> _Working data_
┄┄┄┄┄┄┄┄┄┄

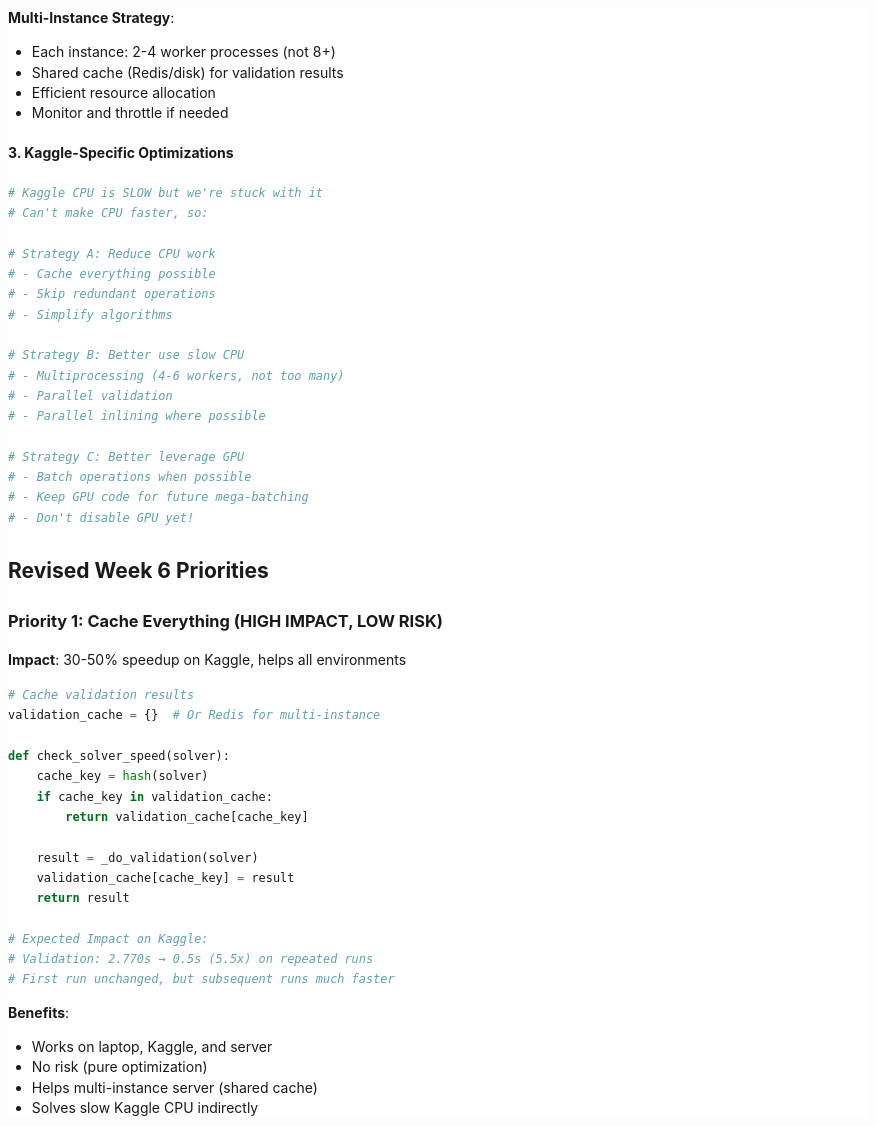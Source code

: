 **Multi-Instance Strategy**:
- Each instance: 2-4 worker processes (not 8+)
- Shared cache (Redis/disk) for validation results
- Efficient resource allocation
- Monitor and throttle if needed

#### 3. Kaggle-Specific Optimizations
```python
# Kaggle CPU is SLOW but we're stuck with it
# Can't make CPU faster, so:

# Strategy A: Reduce CPU work
# - Cache everything possible
# - Skip redundant operations
# - Simplify algorithms

# Strategy B: Better use slow CPU
# - Multiprocessing (4-6 workers, not too many)
# - Parallel validation
# - Parallel inlining where possible

# Strategy C: Better leverage GPU
# - Batch operations when possible
# - Keep GPU code for future mega-batching
# - Don't disable GPU yet!
```

## Revised Week 6 Priorities

### Priority 1: Cache Everything (HIGH IMPACT, LOW RISK)
**Impact**: 30-50% speedup on Kaggle, helps all environments

```python
# Cache validation results
validation_cache = {}  # Or Redis for multi-instance

def check_solver_speed(solver):
    cache_key = hash(solver)
    if cache_key in validation_cache:
        return validation_cache[cache_key]
    
    result = _do_validation(solver)
    validation_cache[cache_key] = result
    return result

# Expected Impact on Kaggle:
# Validation: 2.770s → 0.5s (5.5x) on repeated runs
# First run unchanged, but subsequent runs much faster
```

**Benefits**:
- Works on laptop, Kaggle, and server
- No risk (pure optimization)
- Helps multi-instance server (shared cache)
- Solves slow Kaggle CPU indirectly
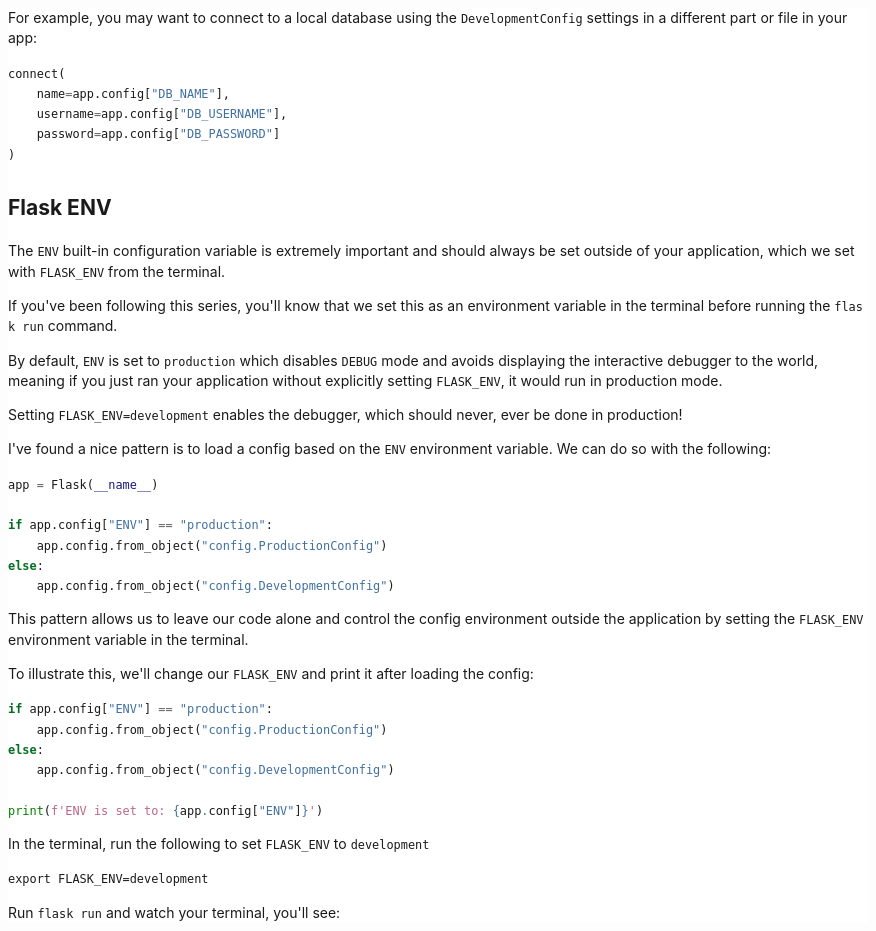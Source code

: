 For example, you may want to connect to a local database using the `DevelopmentConfig` settings in a different part or file in your app:

```python
connect(
    name=app.config["DB_NAME"],
    username=app.config["DB_USERNAME"],
    password=app.config["DB_PASSWORD"]
)
```

## Flask ENV

The `ENV` built-in configuration variable is extremely important and should always be set outside of your application, which we set with `FLASK_ENV` from the terminal.

If you've been following this series, you'll know that we set this as an environment variable in the terminal before running the `flask run` command.

By default, `ENV` is set to `production` which disables `DEBUG` mode and avoids displaying the interactive debugger to the world, meaning if you just ran your application without explicitly setting `FLASK_ENV`, it would run in production mode.

Setting `FLASK_ENV=development` enables the debugger, which should never, ever be done in production!

I've found a nice pattern is to load a config based on the `ENV` environment variable. We can do so with the following:

```python
app = Flask(__name__)

if app.config["ENV"] == "production":
    app.config.from_object("config.ProductionConfig")
else:
    app.config.from_object("config.DevelopmentConfig")
```

This pattern allows us to leave our code alone and control the config environment outside the application by setting the `FLASK_ENV` environment variable in the terminal.

To illustrate this, we'll change our `FLASK_ENV` and print it after loading the config:

```python
if app.config["ENV"] == "production":
    app.config.from_object("config.ProductionConfig")
else:
    app.config.from_object("config.DevelopmentConfig")

print(f'ENV is set to: {app.config["ENV"]}')
```

In the terminal, run the following to set `FLASK_ENV` to `development`

`export FLASK_ENV=development`

Run `flask run` and watch your terminal, you'll see:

┄┄┄┄┄┄┄┄┄┄

> _Your task_
Within the records, how many lines carry the word "return"? Reply with the figure alone.

> _Exercise answer_
2